Around 40 kilometres (25 miles) south of Cairo, Dahshour is a desert landscape dotted with some of the greatest surviving evidence of humanity’s development. It’s here that you will see the evolution of the pyramid, and take in the grandeur of Ancient Egypt, away from the crowds that populate the more typical destinations.
Just an hour drive from Downtown Cairo, Dahshour is a must on your trip to Egypt – but there’s a lot more to see and do here than pyramid gazing.
Luckily, Dahshour is close enough to Downtown Cairo that no special travel arrangements need to be made. Stop a taxi (make sure the meter is running before you commit to a ride), or enter the destination into any of the well-known ride-sharing apps, and you shouldn’t have any problem. If you prefer a guided tour, your hotel or hostel should be able to recommend a number of guides and agencies that will include transportation in the total cost. Otherwise, a quick web search will reveal lots of packages you can book online.

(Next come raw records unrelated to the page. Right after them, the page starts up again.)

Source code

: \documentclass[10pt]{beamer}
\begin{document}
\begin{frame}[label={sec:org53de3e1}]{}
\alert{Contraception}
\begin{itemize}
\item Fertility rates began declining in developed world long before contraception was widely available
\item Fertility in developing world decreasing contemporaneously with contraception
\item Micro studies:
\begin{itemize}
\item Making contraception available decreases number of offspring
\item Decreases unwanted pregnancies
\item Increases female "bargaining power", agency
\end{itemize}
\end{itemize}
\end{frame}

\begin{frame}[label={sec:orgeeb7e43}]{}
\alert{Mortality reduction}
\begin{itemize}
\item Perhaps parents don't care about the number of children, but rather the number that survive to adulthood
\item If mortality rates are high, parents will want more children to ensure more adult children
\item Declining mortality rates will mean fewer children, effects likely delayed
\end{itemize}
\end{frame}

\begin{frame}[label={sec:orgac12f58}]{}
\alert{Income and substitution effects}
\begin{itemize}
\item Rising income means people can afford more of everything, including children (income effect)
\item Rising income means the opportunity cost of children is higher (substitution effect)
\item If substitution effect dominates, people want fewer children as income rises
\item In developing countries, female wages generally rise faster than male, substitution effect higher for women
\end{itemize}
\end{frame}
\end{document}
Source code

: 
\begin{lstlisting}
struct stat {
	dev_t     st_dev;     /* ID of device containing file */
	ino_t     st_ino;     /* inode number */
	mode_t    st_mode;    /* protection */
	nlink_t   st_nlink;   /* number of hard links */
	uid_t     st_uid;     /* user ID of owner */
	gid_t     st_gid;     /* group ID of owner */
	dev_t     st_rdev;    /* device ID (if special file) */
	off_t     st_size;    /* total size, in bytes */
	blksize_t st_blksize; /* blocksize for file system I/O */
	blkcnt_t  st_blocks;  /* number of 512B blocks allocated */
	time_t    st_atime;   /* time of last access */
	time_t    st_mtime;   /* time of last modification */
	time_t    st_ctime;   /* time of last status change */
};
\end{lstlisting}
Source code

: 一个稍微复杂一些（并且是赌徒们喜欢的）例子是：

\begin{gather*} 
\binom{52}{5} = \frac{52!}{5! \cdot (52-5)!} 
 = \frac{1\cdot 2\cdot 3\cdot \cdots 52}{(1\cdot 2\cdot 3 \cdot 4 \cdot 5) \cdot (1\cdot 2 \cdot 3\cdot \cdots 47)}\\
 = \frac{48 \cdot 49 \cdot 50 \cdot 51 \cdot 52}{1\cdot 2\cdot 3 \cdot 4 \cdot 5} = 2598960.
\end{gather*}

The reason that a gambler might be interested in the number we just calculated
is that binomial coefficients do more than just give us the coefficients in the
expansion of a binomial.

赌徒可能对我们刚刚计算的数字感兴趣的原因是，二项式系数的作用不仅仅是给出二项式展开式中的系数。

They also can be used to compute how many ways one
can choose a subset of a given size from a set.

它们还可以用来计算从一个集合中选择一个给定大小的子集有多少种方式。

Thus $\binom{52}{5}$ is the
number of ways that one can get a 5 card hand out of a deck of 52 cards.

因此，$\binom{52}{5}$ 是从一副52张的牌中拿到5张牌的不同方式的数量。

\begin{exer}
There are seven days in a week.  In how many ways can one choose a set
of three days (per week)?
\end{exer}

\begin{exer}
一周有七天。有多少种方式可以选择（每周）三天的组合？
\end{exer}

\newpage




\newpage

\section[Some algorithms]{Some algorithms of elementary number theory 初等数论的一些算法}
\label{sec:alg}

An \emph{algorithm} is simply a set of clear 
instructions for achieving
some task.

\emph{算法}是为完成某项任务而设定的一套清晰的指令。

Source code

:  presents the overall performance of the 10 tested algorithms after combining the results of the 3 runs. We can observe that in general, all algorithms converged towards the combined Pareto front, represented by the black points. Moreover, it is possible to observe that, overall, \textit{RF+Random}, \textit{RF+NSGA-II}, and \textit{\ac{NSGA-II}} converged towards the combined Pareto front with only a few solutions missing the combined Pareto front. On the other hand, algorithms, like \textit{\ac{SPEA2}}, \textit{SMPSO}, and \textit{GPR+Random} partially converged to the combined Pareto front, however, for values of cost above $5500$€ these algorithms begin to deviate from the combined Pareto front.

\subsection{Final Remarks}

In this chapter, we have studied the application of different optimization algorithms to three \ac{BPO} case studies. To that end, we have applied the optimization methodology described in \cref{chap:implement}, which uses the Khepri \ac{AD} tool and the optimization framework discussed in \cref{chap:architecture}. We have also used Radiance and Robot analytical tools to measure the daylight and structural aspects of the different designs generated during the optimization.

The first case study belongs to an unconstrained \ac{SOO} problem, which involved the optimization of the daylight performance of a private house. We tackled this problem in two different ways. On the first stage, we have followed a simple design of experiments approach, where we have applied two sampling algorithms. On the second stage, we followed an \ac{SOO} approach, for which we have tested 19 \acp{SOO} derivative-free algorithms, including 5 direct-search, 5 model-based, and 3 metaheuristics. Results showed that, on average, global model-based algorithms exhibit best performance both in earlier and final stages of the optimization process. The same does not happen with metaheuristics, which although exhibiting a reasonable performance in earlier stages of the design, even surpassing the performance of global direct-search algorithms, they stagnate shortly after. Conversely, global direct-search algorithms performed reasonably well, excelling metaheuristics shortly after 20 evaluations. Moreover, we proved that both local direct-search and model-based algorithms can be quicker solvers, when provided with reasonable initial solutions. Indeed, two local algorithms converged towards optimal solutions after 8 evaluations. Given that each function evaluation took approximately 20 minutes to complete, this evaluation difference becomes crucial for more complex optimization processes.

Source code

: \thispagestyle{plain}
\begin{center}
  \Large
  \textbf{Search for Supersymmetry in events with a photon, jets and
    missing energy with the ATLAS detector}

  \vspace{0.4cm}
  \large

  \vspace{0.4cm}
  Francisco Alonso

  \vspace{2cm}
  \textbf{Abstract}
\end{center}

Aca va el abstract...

Between lush agricultural land served by a network of streams and dazzling desert landscapes, it’s perhaps no surprise that this area was part of Ancient Egypt’s capital, Memphis. In fact, archaeologists and historians continue to unearth more of the ancient site and learn more about the area and the way of life during excavations. Today, farming continues to be the most popular profession in the area, and you’ll feel a fresh breeze as soon as you escape the noise and pollution of the city on your way here. Unfortunately, the rural community doesn’t offer food and beverage options, bar a few local coffeeshops – so pack a lunch, or make plans to visit one of the many traditional restaurants in neighbouring Giza or Sakkara.
Constructed sometime between 2613 BCE and 2589 BCE, the iconic Bent Pyramid of Dahshour marks the Pharaohs’ first foray away from the stepped-pyramids (seen in the neighbouring Sakkara) and towards the smooth-edged constructions that the world would later see executed perfectly at the Great Pyramids of Giza. Though the mathematics of this structure would ultimately be proven erroneous, this trial is nonetheless a feat in engineering.
Following the aforementioned construction errors seen in the Bent Pyramid, then-King Sneferu ordered another trial – this time, considered successful; it is suspected (though not confirmed) to be the burial site of the ancient ruler. Made of a unique red-tinted limestone, the 105-metre-tall (345-foot) red pyramid is one of few in Egypt that you can actually enter. Inside, you’ll find two chambers and, though they are largely empty and devoid of decoration, the energy in the pyramid’s ancient core is said to be felt by many travellers.
Across the whole area, you’ll find tour guides offering horse and camel rides around Dahshour for a novel way to see the sights. Agree your price before you hop aboard your chosen mammal and do take care to choose the guides that appear to treat their animals with care.
This gorgeous, lush green area, known locally as Berket Dahshour, has been a wildlife-laden escape since ancient times. Visit in spring or autumn when the marshlands turn into lakes, and more than 30 species of birds, 40 types of mammals and scores of amphibians can be spotted there. Pack your picnic and binoculars for this one-of-a-kind experience.